PROBLEM DETAILS -
From the data below, return each line in which the string "child" is found.

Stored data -
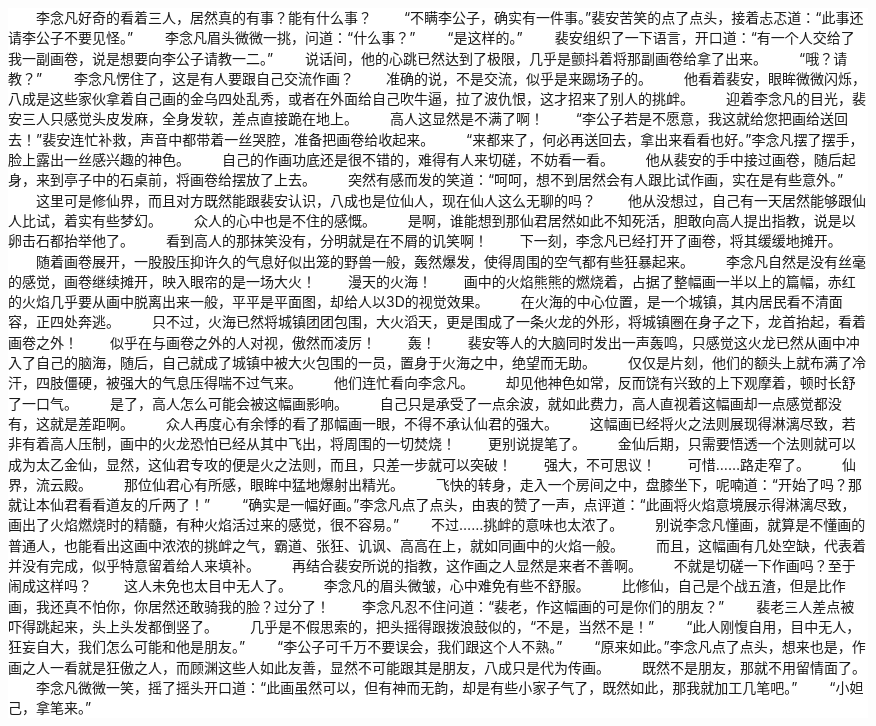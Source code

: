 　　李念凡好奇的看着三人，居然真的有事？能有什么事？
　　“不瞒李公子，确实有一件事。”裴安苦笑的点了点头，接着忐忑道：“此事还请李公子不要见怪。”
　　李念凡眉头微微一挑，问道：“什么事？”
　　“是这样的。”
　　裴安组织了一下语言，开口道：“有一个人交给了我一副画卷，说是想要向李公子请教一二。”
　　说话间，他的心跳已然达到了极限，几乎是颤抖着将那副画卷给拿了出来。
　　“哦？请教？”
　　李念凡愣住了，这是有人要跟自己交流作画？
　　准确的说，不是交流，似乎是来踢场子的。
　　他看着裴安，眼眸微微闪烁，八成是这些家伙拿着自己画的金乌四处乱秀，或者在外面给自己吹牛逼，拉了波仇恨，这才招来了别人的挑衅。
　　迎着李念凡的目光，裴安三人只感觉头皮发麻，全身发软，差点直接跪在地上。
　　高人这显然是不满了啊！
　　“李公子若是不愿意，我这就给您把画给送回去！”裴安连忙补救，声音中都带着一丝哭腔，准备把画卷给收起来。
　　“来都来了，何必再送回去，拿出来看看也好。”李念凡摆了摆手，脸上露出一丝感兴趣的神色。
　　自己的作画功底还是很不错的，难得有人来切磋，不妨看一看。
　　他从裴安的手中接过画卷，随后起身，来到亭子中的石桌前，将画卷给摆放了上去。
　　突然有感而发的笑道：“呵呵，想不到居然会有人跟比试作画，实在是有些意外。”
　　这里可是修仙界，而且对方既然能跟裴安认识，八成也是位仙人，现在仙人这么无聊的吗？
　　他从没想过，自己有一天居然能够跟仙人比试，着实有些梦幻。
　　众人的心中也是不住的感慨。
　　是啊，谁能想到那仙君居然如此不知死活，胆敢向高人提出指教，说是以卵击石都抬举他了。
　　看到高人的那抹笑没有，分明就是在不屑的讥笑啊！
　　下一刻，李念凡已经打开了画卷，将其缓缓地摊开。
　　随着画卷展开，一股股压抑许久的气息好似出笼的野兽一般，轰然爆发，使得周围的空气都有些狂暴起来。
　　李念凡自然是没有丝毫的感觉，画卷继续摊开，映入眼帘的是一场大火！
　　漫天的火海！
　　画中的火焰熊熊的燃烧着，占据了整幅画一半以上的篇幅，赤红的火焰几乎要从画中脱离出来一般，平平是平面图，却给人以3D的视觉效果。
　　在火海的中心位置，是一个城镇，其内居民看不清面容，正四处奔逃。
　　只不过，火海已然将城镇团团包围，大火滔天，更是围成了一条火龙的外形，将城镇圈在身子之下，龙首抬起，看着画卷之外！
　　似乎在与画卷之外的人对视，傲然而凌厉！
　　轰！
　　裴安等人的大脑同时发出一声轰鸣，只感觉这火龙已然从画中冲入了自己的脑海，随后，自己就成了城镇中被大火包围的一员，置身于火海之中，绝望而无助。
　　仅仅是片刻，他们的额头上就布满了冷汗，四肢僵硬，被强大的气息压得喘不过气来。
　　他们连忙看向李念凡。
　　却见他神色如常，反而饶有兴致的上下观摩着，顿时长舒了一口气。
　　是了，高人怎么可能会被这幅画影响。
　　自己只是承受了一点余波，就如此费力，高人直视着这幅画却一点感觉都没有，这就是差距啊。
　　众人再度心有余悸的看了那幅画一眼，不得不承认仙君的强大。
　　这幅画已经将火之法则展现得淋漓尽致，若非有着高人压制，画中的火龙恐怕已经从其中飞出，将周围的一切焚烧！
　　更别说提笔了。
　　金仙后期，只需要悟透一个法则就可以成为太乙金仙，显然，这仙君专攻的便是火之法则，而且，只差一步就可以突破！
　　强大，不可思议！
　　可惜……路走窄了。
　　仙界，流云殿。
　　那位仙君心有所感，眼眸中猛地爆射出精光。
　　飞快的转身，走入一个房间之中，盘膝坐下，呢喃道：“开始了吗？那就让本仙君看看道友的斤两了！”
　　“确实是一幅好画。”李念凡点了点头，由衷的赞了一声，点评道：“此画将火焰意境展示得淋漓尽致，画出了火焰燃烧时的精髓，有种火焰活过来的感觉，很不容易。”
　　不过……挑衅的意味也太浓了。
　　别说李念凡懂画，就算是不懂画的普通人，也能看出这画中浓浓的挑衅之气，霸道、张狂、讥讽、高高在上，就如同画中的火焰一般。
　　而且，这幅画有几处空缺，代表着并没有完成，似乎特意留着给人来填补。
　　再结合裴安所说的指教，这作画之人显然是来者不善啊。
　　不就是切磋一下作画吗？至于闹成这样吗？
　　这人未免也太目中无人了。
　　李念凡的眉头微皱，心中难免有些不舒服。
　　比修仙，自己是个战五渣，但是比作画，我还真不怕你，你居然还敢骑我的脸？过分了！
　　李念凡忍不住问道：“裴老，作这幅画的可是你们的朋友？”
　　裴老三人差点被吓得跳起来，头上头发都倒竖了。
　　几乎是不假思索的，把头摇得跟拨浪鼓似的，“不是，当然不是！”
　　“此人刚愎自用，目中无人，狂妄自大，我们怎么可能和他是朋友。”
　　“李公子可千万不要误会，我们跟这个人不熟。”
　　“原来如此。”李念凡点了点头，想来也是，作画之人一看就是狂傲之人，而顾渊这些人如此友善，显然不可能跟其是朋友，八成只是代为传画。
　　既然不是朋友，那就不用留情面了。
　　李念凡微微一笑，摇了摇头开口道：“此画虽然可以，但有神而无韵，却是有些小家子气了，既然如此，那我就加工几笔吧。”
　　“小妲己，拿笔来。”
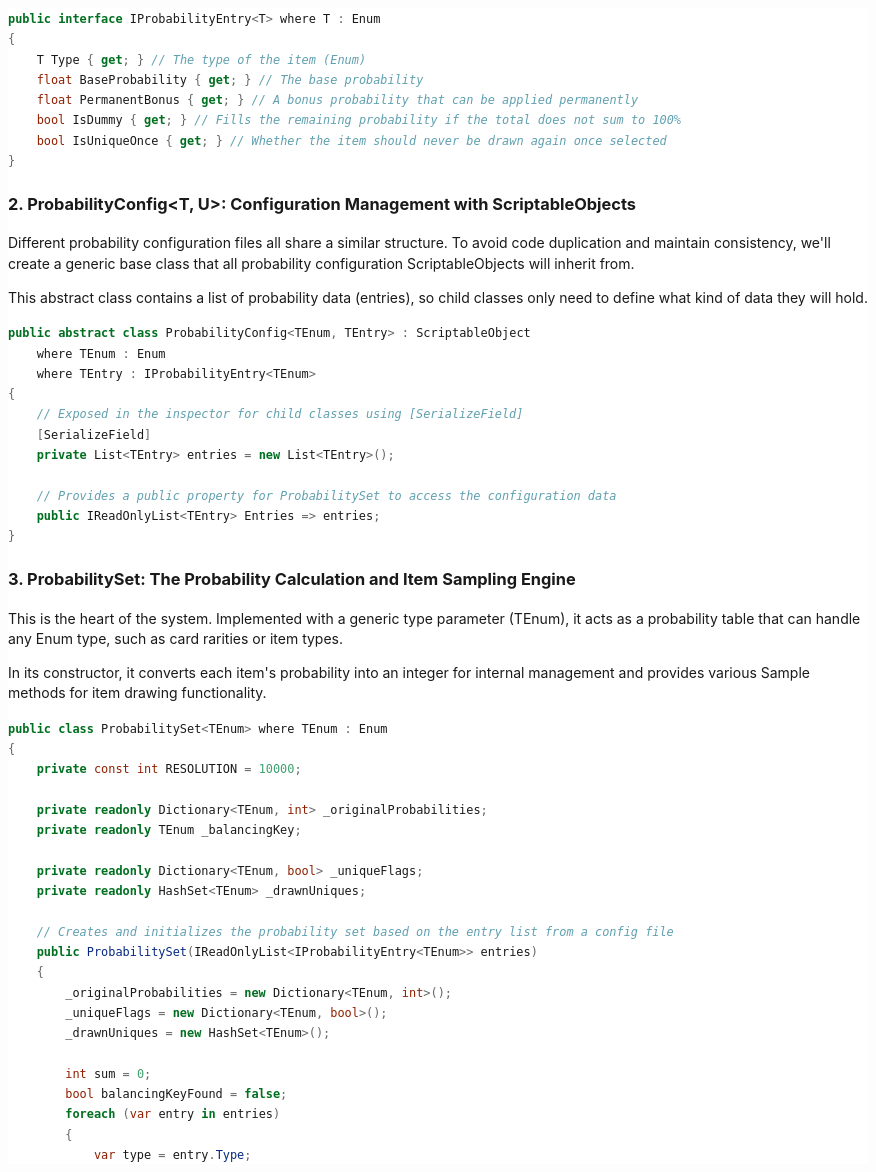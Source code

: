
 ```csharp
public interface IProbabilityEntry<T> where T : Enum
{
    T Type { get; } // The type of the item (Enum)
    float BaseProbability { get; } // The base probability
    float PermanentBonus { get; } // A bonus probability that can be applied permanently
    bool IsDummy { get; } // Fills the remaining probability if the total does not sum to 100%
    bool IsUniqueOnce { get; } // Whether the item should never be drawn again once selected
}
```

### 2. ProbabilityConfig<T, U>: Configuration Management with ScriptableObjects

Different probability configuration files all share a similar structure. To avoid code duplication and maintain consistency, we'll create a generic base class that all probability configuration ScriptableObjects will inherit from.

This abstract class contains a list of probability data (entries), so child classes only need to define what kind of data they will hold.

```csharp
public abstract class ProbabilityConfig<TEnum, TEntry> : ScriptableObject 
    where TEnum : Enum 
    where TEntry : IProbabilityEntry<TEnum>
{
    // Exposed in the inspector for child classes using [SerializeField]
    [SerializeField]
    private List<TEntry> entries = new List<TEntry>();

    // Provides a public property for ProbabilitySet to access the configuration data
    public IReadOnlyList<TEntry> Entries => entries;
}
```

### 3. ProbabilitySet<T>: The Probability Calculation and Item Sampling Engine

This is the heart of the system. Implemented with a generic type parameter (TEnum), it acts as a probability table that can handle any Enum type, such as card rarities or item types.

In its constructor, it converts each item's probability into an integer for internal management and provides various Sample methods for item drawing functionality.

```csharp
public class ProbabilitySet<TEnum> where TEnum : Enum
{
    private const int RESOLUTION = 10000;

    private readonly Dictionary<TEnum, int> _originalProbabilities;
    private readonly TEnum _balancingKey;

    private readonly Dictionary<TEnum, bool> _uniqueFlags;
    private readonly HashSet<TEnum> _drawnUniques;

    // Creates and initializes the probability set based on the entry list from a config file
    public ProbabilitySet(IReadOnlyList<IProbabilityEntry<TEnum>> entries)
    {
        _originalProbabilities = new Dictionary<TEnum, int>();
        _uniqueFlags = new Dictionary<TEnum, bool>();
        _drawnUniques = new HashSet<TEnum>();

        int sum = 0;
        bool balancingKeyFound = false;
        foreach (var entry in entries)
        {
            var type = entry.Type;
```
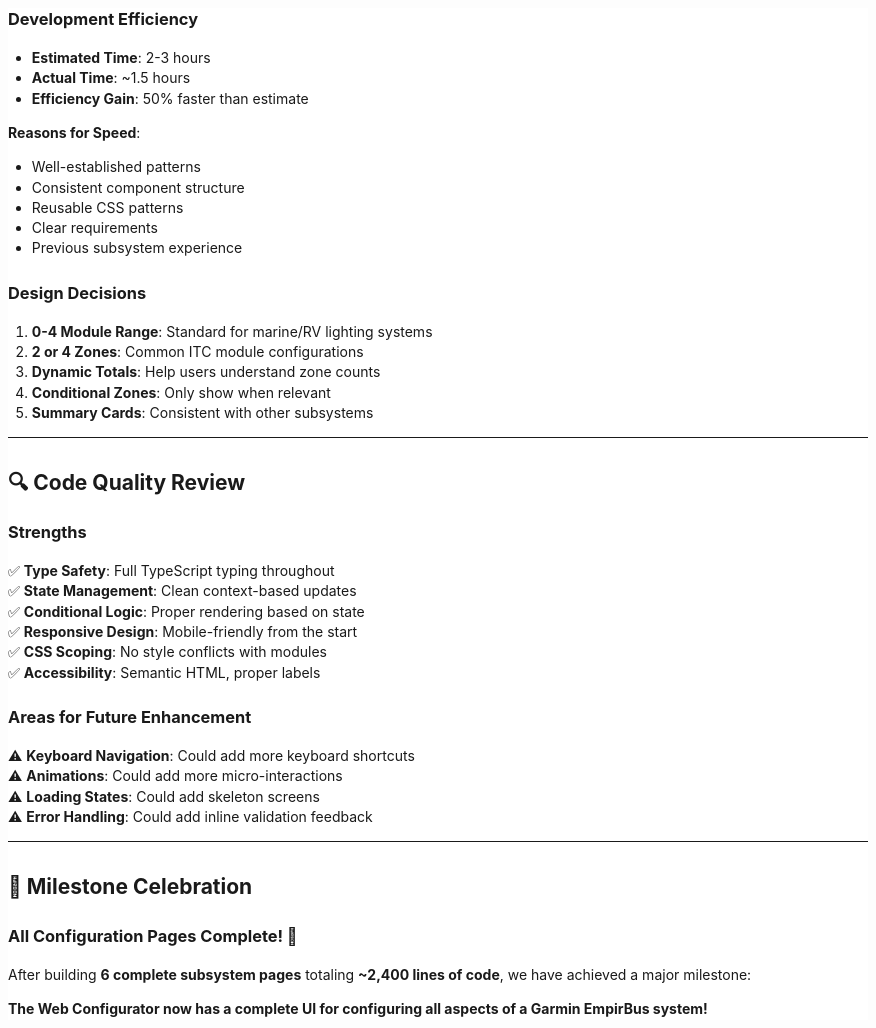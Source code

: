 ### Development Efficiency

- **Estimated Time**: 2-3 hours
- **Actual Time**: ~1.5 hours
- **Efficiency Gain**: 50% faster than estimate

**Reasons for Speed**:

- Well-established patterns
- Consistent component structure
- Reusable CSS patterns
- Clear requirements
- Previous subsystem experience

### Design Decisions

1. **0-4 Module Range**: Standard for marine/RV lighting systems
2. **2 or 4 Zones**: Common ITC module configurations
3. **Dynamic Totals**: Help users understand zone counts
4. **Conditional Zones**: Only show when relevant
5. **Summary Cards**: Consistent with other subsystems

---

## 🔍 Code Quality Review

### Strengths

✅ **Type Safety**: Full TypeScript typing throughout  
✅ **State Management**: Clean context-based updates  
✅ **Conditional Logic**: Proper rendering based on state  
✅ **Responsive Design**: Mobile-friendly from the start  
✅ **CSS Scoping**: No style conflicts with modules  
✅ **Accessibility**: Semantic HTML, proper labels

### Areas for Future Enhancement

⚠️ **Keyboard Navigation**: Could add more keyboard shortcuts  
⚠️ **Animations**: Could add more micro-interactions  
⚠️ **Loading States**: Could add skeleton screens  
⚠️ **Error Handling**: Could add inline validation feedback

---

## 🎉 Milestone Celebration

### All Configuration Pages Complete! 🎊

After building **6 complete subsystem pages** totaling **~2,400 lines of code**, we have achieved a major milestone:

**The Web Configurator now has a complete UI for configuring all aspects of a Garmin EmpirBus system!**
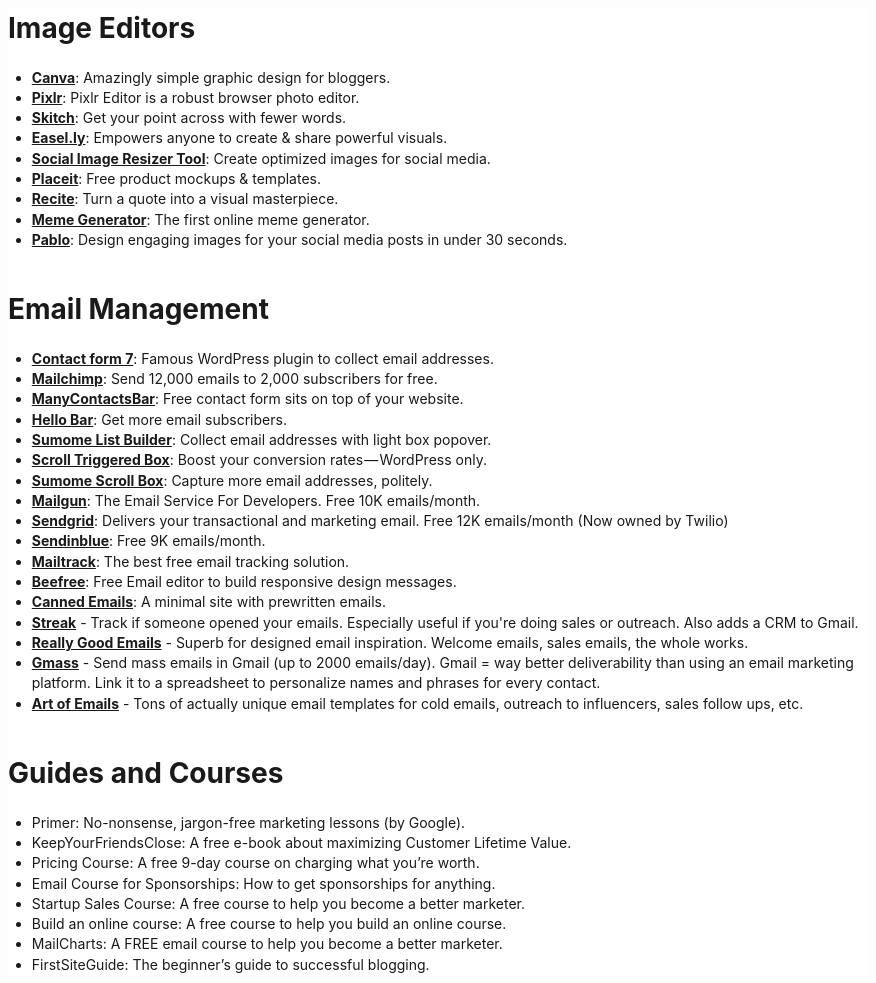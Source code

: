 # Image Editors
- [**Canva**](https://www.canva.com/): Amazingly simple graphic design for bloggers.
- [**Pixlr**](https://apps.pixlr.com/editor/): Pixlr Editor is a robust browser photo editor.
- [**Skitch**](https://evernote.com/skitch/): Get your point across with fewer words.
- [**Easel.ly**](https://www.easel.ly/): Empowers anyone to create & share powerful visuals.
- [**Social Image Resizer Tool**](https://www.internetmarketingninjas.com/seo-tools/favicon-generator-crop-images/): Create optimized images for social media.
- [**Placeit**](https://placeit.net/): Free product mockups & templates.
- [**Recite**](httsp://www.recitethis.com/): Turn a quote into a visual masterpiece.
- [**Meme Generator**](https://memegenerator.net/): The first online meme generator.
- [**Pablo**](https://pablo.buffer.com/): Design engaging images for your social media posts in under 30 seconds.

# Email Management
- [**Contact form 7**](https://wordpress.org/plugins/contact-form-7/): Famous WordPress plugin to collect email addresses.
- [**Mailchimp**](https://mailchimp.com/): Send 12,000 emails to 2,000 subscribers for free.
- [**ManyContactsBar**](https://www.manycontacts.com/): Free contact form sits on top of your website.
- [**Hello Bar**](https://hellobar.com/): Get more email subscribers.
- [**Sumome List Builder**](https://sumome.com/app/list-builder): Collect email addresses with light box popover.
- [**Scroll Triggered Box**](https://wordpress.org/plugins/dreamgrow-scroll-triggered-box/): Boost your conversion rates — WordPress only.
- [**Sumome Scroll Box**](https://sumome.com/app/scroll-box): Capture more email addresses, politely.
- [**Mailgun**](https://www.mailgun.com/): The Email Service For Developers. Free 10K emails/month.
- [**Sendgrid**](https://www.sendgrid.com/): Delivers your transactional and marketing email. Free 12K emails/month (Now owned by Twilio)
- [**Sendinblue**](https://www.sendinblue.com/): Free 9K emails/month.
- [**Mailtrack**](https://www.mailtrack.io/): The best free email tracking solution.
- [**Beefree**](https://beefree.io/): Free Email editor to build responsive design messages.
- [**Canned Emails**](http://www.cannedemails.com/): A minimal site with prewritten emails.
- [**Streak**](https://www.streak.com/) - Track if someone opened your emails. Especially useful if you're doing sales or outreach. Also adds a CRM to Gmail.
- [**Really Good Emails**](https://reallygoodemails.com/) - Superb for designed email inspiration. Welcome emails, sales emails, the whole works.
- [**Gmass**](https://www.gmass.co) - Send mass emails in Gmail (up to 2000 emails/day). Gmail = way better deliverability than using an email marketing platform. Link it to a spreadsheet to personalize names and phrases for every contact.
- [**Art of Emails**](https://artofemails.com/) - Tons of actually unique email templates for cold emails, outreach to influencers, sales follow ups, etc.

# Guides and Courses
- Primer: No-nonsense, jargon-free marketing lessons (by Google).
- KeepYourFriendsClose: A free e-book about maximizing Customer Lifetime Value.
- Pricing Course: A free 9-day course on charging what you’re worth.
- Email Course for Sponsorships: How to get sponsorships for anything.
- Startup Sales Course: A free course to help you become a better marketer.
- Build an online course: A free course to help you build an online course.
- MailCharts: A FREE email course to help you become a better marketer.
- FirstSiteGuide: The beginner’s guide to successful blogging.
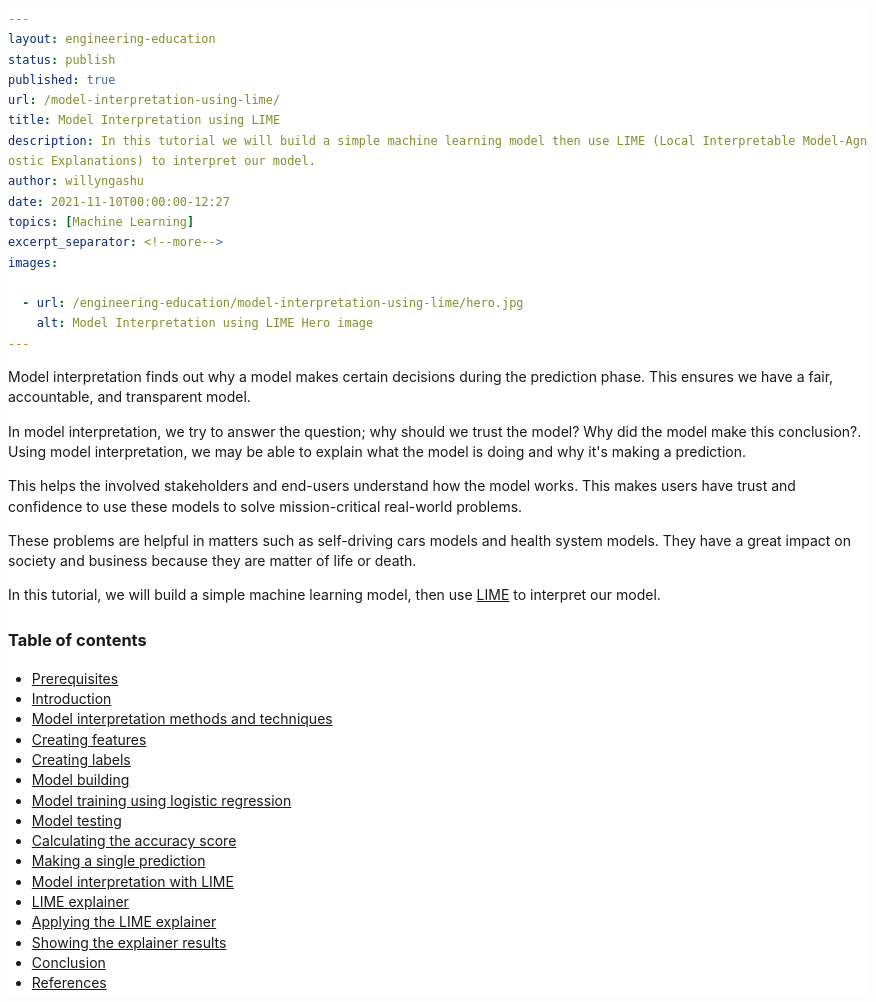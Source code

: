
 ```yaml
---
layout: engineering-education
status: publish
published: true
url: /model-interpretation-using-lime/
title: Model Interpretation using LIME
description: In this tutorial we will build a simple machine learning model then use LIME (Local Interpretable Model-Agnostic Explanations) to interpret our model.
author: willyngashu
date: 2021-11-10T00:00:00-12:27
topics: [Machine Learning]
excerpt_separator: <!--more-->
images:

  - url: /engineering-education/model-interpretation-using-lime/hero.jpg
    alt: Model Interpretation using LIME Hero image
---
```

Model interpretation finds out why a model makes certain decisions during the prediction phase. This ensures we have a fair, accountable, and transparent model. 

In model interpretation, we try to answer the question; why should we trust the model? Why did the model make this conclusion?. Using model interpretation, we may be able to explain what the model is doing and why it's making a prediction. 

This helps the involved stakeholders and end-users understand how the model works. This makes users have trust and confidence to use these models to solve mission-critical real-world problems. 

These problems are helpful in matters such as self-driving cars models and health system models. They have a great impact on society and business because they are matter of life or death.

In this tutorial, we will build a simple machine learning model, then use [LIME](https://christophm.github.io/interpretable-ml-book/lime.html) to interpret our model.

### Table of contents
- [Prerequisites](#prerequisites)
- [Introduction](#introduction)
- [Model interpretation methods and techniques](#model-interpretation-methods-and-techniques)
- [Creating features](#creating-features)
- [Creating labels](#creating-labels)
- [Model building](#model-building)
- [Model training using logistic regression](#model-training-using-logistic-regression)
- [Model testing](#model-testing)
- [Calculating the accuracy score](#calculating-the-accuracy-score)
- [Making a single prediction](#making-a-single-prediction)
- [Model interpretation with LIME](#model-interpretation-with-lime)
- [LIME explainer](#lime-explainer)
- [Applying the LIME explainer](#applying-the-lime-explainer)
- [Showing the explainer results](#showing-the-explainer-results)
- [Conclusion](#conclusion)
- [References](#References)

EXPECTED OUTPUT -
This abstract class contains a list of probability data (entries), so child classes only need to define what kind of data they will hold.
    // Exposed in the inspector for child classes using [SerializeField]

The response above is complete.